Your objective: Filter these entries down to the lines that hold the word "quite", and show each of them.

Given data:
↓↓↓
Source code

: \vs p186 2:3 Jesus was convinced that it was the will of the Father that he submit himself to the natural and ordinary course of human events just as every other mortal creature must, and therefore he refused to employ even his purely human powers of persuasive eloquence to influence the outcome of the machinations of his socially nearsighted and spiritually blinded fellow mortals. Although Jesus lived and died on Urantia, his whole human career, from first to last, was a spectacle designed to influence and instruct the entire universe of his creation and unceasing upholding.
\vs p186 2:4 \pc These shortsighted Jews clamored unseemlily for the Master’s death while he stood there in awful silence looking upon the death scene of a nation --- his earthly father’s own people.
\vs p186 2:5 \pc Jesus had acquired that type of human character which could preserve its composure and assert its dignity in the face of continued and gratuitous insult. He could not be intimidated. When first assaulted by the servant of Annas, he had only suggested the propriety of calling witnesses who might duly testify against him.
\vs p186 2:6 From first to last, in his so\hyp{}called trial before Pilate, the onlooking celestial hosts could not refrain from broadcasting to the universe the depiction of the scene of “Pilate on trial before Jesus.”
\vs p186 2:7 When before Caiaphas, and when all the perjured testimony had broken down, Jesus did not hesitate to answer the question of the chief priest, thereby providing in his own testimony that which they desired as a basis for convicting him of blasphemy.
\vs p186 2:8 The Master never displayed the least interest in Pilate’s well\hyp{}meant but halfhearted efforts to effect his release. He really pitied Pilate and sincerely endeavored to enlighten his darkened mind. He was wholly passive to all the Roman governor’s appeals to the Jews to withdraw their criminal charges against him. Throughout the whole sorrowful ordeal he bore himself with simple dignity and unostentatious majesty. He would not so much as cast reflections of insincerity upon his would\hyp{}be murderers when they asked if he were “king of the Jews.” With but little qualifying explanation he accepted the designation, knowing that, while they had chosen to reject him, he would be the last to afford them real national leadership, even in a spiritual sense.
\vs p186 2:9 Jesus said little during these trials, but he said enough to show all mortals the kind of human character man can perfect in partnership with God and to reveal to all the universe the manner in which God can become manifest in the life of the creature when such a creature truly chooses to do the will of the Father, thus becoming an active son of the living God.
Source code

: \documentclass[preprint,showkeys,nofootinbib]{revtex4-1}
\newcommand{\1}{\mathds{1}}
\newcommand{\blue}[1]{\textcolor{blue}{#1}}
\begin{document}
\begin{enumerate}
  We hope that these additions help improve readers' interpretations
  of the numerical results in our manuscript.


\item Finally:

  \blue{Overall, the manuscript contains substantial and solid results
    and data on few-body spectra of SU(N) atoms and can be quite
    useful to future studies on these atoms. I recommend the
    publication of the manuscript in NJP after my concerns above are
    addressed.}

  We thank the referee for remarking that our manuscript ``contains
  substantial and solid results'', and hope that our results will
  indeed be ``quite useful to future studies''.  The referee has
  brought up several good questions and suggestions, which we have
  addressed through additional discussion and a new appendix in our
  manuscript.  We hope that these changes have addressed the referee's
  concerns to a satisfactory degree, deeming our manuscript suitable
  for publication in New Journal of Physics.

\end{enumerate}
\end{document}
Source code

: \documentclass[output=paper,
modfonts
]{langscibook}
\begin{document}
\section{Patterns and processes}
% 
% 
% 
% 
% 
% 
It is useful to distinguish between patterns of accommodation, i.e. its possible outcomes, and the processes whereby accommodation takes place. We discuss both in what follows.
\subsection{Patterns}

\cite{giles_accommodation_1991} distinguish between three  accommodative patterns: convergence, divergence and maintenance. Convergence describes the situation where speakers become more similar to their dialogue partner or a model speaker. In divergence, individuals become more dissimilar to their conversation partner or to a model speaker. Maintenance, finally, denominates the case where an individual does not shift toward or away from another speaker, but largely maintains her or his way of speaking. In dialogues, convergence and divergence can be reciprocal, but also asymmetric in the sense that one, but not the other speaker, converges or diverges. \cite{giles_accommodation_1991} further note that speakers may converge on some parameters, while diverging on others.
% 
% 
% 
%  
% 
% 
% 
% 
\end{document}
↑↑↑
Written solution:
    and data on few-body spectra of SU(N) atoms and can be quite
  indeed be ``quite useful to future studies''.  The referee has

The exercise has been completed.